The Rise and the Fall of the EAST: Examination, Autocracy, Stability and Technology in Chinese History and Today. Hasheng Huang. Yale Univ Press, 2023.
[h/t Tyler Cowen, Marginal Revolution, Sep 9 2022. https://marginalrevolution.com/marginalrevolution/2022/09/the-rise-and-fall-of-the-east.html]
Excerpts:
For many years, I struggled to come up with a coherent explanation for the power, the reach, and the policy discretion of the Chinese state. There is coercion, ideological indoctrination, and probably a fair amount of societal consent as well.
Keju [the civil service exam system] had a deep penetration both cross-sectionally in society and across time in history. It was all encompassing, laying claims to time, efforts and cognitive investments of a significant swath of Chinese population. It was incubatory of values, norms, and cognitions, therefore impacting ideology and epistemology of Chinese minds. It was a state institution designed to augment the power and the capabilities of the state. Directly, the state monopolized the very best human capital; indirectly, the state deprived society access to talent and preempted organized religion, commerce, and intelligentsia. The Chinese state in history and today is an imprinted version of this Keju system.

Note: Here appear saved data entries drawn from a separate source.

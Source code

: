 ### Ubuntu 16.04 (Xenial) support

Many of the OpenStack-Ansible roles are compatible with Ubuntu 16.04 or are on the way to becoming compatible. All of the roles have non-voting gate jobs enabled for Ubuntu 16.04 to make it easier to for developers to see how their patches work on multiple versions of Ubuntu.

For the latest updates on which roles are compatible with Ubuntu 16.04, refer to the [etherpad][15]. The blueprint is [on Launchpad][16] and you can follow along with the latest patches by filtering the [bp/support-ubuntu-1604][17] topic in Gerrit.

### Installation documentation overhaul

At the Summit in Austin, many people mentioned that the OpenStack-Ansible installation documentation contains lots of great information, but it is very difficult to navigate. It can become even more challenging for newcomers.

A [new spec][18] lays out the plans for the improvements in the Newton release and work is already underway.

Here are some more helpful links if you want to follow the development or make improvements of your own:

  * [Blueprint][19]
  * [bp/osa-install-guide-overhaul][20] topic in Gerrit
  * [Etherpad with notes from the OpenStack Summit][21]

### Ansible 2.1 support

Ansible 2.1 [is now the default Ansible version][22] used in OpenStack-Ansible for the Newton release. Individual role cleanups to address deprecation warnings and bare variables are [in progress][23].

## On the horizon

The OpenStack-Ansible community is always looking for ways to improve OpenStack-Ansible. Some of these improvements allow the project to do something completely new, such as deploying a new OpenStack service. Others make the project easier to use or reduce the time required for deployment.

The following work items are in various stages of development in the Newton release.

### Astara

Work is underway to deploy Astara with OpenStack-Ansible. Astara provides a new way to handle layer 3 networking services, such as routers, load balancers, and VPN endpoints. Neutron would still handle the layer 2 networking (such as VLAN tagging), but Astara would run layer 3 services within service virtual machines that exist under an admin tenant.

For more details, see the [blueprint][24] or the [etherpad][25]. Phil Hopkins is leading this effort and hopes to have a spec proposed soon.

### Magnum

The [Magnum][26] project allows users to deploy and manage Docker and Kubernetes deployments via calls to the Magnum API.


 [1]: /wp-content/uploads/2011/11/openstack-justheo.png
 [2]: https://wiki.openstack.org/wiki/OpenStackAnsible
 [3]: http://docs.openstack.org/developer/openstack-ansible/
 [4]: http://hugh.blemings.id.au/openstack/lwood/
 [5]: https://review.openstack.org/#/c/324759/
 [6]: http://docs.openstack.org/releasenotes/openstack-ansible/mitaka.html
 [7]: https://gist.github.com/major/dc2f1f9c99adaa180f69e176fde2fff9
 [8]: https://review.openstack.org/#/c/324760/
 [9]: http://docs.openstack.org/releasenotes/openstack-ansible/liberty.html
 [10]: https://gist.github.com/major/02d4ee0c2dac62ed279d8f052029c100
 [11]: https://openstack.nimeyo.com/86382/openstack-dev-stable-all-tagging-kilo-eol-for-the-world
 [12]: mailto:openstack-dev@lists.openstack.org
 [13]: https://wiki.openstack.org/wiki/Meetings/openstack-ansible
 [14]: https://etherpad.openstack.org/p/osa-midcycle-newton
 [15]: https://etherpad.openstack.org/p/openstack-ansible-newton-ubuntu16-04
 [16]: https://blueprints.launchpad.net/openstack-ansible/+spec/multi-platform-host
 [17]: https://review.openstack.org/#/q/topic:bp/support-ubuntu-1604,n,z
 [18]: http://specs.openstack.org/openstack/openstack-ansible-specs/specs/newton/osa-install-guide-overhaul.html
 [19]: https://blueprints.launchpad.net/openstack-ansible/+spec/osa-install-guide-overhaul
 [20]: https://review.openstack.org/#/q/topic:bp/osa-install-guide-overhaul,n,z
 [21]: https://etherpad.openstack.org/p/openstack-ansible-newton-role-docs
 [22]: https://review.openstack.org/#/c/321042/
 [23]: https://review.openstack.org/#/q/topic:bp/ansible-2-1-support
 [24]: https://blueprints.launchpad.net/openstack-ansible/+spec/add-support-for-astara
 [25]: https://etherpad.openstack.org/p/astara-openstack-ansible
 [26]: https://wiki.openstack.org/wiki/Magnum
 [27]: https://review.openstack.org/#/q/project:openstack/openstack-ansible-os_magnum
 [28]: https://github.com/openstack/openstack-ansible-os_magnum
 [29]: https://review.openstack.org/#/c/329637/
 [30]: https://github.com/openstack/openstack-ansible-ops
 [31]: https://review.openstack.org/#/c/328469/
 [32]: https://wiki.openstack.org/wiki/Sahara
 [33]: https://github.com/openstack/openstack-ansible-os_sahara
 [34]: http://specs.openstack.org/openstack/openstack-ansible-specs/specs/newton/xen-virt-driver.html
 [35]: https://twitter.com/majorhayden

Chinese state is strong because it reigns without a society.
---
Tyler Cowen adds:
Among the other interesting features of this book, including many, are:
There is a very useful discussion of Sui Wendi, the man who reunified China (and is barely known in the West).
Just how much the exam system expanded in the 17th century, to support a larger and growing Chinese state.
Why Chinese bureaucrats in the provinces tend to be generalists and the ministerial officials tend to be specialists.
[...]
"A state without society is a vertically integrated organization...Keju's powerful platform effect crowded and stymied alternative mobility channels...the Keju was an anti-mobility mobility channel."
"In the 1890s, China's population literacy was only 18 percent, way below 95 percent of England and the Netherlands."
Exam competition takes up so much of individual mind space. Furthermore the competition atomizes society and makes it harder to form the kinds of collective movements that might lead to democracy.
[...]
"Throughout Chinese history very few emperors were toppled by their generals or senior functionaries, a sharp contrast with the Roman Empire."